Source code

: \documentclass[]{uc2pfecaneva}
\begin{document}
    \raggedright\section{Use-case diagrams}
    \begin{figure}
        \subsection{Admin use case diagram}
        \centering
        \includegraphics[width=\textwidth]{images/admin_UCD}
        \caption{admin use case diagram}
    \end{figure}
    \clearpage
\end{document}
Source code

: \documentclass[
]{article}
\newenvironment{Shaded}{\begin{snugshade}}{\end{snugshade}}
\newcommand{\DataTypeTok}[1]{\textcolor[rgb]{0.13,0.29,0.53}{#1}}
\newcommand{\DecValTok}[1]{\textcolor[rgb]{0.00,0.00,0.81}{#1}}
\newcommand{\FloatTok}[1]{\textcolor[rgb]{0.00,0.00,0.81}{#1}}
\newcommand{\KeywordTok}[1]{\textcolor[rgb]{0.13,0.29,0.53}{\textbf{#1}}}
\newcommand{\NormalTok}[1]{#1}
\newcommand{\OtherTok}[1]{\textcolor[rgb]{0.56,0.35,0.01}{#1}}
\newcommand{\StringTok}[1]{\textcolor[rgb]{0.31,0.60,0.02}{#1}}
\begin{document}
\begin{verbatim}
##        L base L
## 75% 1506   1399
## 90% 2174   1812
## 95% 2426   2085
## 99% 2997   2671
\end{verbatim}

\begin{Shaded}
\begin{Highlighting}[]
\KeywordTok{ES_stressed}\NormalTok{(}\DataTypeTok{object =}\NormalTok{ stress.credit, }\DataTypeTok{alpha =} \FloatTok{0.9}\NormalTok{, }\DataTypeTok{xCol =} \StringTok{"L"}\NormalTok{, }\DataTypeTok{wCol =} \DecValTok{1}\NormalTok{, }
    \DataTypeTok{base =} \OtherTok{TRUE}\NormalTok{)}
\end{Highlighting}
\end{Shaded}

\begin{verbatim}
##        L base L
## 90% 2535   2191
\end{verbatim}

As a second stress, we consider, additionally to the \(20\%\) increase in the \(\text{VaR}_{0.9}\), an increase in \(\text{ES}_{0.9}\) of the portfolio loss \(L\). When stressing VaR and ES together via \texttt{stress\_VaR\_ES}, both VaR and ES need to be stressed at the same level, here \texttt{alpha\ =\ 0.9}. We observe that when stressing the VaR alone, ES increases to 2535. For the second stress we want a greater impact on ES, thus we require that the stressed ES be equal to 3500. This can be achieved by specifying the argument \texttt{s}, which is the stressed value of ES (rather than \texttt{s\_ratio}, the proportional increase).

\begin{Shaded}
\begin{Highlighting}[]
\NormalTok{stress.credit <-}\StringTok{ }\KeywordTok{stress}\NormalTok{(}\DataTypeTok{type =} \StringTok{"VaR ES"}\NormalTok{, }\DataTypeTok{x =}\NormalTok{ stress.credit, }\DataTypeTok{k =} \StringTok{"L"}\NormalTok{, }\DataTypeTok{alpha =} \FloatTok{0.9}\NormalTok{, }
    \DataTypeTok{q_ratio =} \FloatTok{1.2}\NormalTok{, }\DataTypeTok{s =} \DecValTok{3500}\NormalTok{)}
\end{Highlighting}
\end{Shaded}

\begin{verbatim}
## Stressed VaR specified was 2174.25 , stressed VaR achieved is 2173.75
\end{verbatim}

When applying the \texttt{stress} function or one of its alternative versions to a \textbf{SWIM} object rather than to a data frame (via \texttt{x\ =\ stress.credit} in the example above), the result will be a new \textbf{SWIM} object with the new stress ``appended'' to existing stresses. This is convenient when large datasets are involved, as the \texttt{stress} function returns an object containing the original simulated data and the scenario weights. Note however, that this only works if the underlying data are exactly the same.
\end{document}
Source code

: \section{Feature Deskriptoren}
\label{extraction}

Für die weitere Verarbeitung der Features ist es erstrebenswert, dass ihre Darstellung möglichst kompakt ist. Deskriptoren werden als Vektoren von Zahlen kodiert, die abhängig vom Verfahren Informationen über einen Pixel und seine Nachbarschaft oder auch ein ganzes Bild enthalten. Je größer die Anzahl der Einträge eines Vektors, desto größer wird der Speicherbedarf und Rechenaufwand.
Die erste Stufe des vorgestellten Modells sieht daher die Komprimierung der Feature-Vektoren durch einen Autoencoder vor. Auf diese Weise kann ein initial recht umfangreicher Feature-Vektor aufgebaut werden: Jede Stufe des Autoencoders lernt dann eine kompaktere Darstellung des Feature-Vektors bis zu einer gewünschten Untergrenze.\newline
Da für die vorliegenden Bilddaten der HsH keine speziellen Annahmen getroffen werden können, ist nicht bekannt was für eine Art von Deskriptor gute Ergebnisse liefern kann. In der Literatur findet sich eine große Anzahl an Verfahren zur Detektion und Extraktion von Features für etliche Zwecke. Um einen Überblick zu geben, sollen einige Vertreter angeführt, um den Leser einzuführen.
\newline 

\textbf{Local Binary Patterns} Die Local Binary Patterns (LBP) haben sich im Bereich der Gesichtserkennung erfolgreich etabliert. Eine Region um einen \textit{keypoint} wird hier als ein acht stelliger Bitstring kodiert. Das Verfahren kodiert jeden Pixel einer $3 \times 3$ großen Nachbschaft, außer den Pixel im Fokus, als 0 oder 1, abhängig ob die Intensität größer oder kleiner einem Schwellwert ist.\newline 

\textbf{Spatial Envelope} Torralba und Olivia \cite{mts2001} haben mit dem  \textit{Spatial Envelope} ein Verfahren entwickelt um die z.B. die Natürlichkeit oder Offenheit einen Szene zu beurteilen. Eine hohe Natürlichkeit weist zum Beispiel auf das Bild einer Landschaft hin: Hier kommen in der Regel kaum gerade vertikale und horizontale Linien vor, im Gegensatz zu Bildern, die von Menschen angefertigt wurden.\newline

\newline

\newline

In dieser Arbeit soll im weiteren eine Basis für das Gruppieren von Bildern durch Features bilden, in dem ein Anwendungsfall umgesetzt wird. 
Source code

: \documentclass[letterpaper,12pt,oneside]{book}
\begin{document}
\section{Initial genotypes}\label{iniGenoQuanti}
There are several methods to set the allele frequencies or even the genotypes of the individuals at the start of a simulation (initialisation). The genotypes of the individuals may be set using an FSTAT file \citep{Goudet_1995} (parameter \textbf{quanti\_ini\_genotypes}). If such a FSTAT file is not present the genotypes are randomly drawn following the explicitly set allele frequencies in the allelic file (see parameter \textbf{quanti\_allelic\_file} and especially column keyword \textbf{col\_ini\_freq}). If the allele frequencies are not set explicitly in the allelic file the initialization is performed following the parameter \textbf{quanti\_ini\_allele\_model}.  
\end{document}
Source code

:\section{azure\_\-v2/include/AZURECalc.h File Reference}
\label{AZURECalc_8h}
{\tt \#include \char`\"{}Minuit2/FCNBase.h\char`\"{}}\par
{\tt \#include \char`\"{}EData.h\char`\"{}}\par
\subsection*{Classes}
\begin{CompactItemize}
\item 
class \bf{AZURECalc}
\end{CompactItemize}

============

Scan the material above for the string "NormalTok". Return each line where it occurs.

\newcommand{\NormalTok}[1]{#1}
\KeywordTok{ES_stressed}\NormalTok{(}\DataTypeTok{object =}\NormalTok{ stress.credit, }\DataTypeTok{alpha =} \FloatTok{0.9}\NormalTok{, }\DataTypeTok{xCol =} \StringTok{"L"}\NormalTok{, }\DataTypeTok{wCol =} \DecValTok{1}\NormalTok{, }
    \DataTypeTok{base =} \OtherTok{TRUE}\NormalTok{)}
\NormalTok{stress.credit <-}\StringTok{ }\KeywordTok{stress}\NormalTok{(}\DataTypeTok{type =} \StringTok{"VaR ES"}\NormalTok{, }\DataTypeTok{x =}\NormalTok{ stress.credit, }\DataTypeTok{k =} \StringTok{"L"}\NormalTok{, }\DataTypeTok{alpha =} \FloatTok{0.9}\NormalTok{, }
    \DataTypeTok{q_ratio =} \FloatTok{1.2}\NormalTok{, }\DataTypeTok{s =} \DecValTok{3500}\NormalTok{)}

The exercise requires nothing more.